# Grow Tents .... Pros and Cons.



## Cyclops

I apologise in advance if there is already a thread about Grow Tents, I did a search but nothing came up.

Anyone here use them? they come in multiple sizes so are good for just about any configuration.
Here's a few features .... It sounds like an ad because I copied a lot of this from an ad but only to show what the Grow Tent is about. I won't post a link but if you want more info Google for it  
Made of heavy duty Nylon. 
Fire proof material 
Highly Reflective PVC Plastic for maximum light exposure 
Strong metal frame 
Open vents designed for filters and oxygen for the plants 
Double layer floor for Extra protection. 

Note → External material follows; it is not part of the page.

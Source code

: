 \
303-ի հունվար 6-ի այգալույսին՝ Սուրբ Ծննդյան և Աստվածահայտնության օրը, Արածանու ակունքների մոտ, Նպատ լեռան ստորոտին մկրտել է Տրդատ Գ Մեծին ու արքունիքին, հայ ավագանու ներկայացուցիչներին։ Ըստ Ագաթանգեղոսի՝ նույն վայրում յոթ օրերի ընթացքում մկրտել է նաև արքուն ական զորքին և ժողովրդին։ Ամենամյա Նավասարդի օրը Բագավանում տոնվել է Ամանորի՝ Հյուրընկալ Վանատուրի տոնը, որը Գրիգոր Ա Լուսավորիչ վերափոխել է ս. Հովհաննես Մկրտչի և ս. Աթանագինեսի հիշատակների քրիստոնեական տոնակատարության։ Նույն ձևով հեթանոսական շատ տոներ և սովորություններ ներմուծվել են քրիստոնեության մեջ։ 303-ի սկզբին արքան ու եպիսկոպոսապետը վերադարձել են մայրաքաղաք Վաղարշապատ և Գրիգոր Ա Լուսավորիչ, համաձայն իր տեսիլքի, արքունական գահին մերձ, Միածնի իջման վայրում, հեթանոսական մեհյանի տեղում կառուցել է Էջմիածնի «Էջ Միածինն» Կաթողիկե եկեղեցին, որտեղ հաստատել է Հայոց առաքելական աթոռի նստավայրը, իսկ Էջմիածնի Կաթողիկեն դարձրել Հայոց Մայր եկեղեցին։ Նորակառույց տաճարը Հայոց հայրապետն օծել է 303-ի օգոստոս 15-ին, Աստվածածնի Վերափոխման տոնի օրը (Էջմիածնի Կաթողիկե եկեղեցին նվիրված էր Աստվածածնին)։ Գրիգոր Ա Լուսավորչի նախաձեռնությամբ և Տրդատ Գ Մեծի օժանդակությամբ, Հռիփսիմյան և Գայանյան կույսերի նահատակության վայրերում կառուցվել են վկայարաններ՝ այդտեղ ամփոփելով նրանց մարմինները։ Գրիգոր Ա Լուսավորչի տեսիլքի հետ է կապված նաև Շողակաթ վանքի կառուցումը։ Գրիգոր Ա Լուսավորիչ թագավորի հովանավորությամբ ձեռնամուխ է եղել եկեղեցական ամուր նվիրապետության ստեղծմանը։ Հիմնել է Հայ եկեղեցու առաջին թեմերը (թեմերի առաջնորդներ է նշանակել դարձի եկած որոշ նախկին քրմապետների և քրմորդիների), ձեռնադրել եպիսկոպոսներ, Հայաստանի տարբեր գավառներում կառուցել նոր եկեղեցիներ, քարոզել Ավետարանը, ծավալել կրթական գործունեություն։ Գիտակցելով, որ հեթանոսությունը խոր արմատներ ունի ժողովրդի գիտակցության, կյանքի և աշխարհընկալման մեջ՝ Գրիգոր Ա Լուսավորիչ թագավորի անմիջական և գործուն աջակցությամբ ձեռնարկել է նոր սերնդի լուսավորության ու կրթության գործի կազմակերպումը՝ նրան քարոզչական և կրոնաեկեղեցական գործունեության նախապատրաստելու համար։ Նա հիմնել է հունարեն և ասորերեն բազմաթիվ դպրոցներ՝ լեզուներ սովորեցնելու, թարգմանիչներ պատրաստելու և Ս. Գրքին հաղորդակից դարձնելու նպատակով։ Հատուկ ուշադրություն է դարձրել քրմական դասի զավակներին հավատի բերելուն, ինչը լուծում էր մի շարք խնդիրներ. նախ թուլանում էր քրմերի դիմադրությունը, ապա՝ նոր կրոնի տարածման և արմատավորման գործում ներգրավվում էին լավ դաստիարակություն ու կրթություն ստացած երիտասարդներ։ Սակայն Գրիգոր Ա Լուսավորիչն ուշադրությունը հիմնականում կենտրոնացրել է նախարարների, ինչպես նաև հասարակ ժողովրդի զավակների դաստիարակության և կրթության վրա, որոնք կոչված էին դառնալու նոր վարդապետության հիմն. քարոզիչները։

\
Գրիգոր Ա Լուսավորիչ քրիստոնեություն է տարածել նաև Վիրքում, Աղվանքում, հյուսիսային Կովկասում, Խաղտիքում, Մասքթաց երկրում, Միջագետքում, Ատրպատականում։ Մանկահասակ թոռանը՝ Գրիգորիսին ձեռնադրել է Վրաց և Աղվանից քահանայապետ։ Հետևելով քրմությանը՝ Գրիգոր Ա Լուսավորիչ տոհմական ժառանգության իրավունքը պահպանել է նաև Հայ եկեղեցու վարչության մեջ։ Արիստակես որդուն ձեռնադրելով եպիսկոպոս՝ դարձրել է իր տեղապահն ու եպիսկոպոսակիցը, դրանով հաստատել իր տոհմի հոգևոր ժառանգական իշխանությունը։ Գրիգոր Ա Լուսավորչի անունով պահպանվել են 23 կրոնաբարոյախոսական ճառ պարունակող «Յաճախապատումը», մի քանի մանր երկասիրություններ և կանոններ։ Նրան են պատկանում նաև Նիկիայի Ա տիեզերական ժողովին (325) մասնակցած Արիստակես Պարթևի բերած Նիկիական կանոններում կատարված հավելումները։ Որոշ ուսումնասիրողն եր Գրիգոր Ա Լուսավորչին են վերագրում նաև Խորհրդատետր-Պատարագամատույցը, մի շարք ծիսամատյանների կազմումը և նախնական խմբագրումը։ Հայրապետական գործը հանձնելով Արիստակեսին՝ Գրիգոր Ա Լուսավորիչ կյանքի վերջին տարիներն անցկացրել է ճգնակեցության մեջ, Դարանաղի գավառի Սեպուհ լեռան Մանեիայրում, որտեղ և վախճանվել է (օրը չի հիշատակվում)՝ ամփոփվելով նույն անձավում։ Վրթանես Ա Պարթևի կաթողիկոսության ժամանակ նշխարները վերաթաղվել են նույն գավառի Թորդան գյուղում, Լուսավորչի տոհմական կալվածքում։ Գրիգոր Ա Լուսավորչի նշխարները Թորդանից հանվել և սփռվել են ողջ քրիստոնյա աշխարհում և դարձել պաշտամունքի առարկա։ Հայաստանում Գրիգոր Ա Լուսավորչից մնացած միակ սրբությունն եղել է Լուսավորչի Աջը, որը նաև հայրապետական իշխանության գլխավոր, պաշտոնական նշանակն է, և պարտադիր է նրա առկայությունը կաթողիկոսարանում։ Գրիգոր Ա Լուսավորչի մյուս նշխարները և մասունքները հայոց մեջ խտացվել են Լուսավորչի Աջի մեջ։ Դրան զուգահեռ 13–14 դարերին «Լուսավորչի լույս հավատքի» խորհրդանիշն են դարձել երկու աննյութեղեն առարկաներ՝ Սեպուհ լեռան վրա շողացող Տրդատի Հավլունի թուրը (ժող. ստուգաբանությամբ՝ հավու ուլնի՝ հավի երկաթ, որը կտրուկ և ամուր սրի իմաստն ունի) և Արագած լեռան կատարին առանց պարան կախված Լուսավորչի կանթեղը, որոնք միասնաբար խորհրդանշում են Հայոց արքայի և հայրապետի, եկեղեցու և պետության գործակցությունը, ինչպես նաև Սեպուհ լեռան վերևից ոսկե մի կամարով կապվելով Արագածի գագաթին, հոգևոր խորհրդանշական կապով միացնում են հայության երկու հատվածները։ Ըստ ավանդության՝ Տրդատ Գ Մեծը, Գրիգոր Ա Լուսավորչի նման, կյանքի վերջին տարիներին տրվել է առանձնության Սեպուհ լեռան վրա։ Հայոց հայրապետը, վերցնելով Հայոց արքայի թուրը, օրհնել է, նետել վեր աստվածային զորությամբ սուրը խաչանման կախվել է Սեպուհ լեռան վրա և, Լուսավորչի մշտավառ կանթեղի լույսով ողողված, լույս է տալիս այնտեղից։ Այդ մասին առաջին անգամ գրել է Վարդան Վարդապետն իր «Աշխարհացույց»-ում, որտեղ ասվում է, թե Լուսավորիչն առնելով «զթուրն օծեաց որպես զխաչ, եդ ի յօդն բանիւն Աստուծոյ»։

This is a multi-purpose indoor growing chamber.  The exterior "skin" is made of super heavy-duty black ballistic nylon lined on the inside with highly reflective weather proof ultra-white pvc plastic.  The "skin" also features commercial grade oversized sewn in zippers for easy installation and easy access.
A strong, top quality metal frame work holds the system together neatly and is very easy to assemble.  Sturdy wire roof supports will hold the grow light reflector, exhaust fan, circulation fan etc. 
Built in vents allow for easy control of your temperature and humidity levels inside the grow tent.  This tent features THREE 6 INCH Vent Ports are on the top, TWO 5 INCH Vent Ports are on either side and TWO 4 INCH Vent Ports are located on the back of the grow tent. TWO 6" Metal Vent Flanges with couplers and wing nut/bolts come with each tent which are perfect for inline ventilation fans, centrifugal blowers and carbon filters and will accomodate any 6" fan or ducting. The unit also features three built in vent flaps on three of four sides near the bottom of the grow tent to ensure proper air flow and drafting. 
A thermal sealed water-proof double floor affixes into the bottom of the grow tent.  The water-proof floor stands about 6" high and attaches to the sides of the tent using prestitched velcro fasteners and allows for placement of the grow tent on any surface without the fear of damage from water overflow. ​I recently bought one to try out. It's 200cm x 200cm wide x 200cm high. 
It holds 24 plants comfortably and they full up the room, they are around 4/5ft tall.
For lighting I am using 2x 600 Osram Son T-Plus  and 2 125w envirolites (each of these envirolites are the equialivant to about 500 watts). I haven't used these before but figured they are worth checking out, so far they seem to be doing the job. Very little heat (you can touch them), no ballast and cheap to run

I expected the heat build up to be a major problem but surprisingly it's not, the exhaust fan keeps it at a reasonable temperature even on the hot summer days, no A/C needed. I figure the compact room ensures the air circulates at a high rate which keeps the heat down.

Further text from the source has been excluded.